Moniza Alvi FRSL (born 2 February 1954) is a Pakistani-British poet and writer. She has won several well-known prizes for her verse. [1] She was elected as a Fellow of the Royal Society of Literature in 2023. [2]

Contents

Life and education

Moniza Alvi was born in Lahore, Pakistan, to a Pakistani father and a British mother. [3] Her father moved to Hatfield, Hertfordshire, in England when Alvi was few months old. [4] She did not revisit Pakistan until after the publication of one of her first books of poems – The Country at My Shoulder. She worked for several years as a high-school teacher but is currently a freelance writer and tutor, living in Norfolk.[ citation needed ]

Poetry

Peacock Luggage, a book of poems by Moniza Alvi and Peter Daniels, was published after the two poets jointly won the Poetry Business Prize in 1991, in Alvi's case for "Presents from my Aunts in Pakistan". [5] That poem and "An Unknown Girl" have featured on England's GCSE exam syllabus for young teenagers.[ citation needed ]

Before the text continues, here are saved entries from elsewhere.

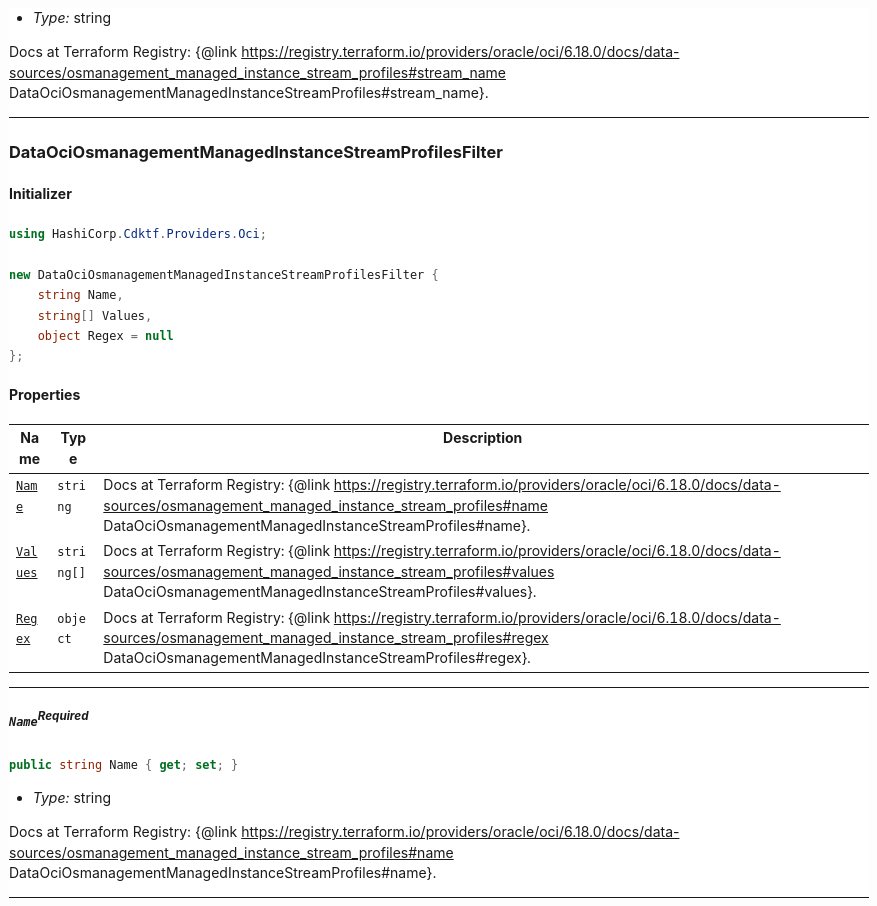- *Type:* string

Docs at Terraform Registry: {@link https://registry.terraform.io/providers/oracle/oci/6.18.0/docs/data-sources/osmanagement_managed_instance_stream_profiles#stream_name DataOciOsmanagementManagedInstanceStreamProfiles#stream_name}.

---

### DataOciOsmanagementManagedInstanceStreamProfilesFilter <a name="DataOciOsmanagementManagedInstanceStreamProfilesFilter" id="rhizo-co-terraform-provider-oci.dataOciOsmanagementManagedInstanceStreamProfiles.DataOciOsmanagementManagedInstanceStreamProfilesFilter"></a>

#### Initializer <a name="Initializer" id="rhizo-co-terraform-provider-oci.dataOciOsmanagementManagedInstanceStreamProfiles.DataOciOsmanagementManagedInstanceStreamProfilesFilter.Initializer"></a>

```csharp
using HashiCorp.Cdktf.Providers.Oci;

new DataOciOsmanagementManagedInstanceStreamProfilesFilter {
    string Name,
    string[] Values,
    object Regex = null
};
```

#### Properties <a name="Properties" id="Properties"></a>

| **Name** | **Type** | **Description** |
| --- | --- | --- |
| <code><a href="#rhizo-co-terraform-provider-oci.dataOciOsmanagementManagedInstanceStreamProfiles.DataOciOsmanagementManagedInstanceStreamProfilesFilter.property.name">Name</a></code> | <code>string</code> | Docs at Terraform Registry: {@link https://registry.terraform.io/providers/oracle/oci/6.18.0/docs/data-sources/osmanagement_managed_instance_stream_profiles#name DataOciOsmanagementManagedInstanceStreamProfiles#name}. |
| <code><a href="#rhizo-co-terraform-provider-oci.dataOciOsmanagementManagedInstanceStreamProfiles.DataOciOsmanagementManagedInstanceStreamProfilesFilter.property.values">Values</a></code> | <code>string[]</code> | Docs at Terraform Registry: {@link https://registry.terraform.io/providers/oracle/oci/6.18.0/docs/data-sources/osmanagement_managed_instance_stream_profiles#values DataOciOsmanagementManagedInstanceStreamProfiles#values}. |
| <code><a href="#rhizo-co-terraform-provider-oci.dataOciOsmanagementManagedInstanceStreamProfiles.DataOciOsmanagementManagedInstanceStreamProfilesFilter.property.regex">Regex</a></code> | <code>object</code> | Docs at Terraform Registry: {@link https://registry.terraform.io/providers/oracle/oci/6.18.0/docs/data-sources/osmanagement_managed_instance_stream_profiles#regex DataOciOsmanagementManagedInstanceStreamProfiles#regex}. |

---

##### `Name`<sup>Required</sup> <a name="Name" id="rhizo-co-terraform-provider-oci.dataOciOsmanagementManagedInstanceStreamProfiles.DataOciOsmanagementManagedInstanceStreamProfilesFilter.property.name"></a>

```csharp
public string Name { get; set; }
```

- *Type:* string

Docs at Terraform Registry: {@link https://registry.terraform.io/providers/oracle/oci/6.18.0/docs/data-sources/osmanagement_managed_instance_stream_profiles#name DataOciOsmanagementManagedInstanceStreamProfiles#name}.

---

Since then, Moniza Alvi has written four poetry collections. The Country at My Shoulder (1993) led to her being selected for the Poetry Society's New Generation Poets promotion in 1994. She also published a series of short stories, How the Stone Found its Voice (2005), inspired by Kipling's Just So Stories .[ citation needed ]

In 2002, she received a Cholmondeley Award for her poetry. In 2003 a selection of her poetry was published in a bilingual Dutch and English edition. [6] A selection from her earlier books, Split World: Poems 1990–2005, was published in 2008. [7]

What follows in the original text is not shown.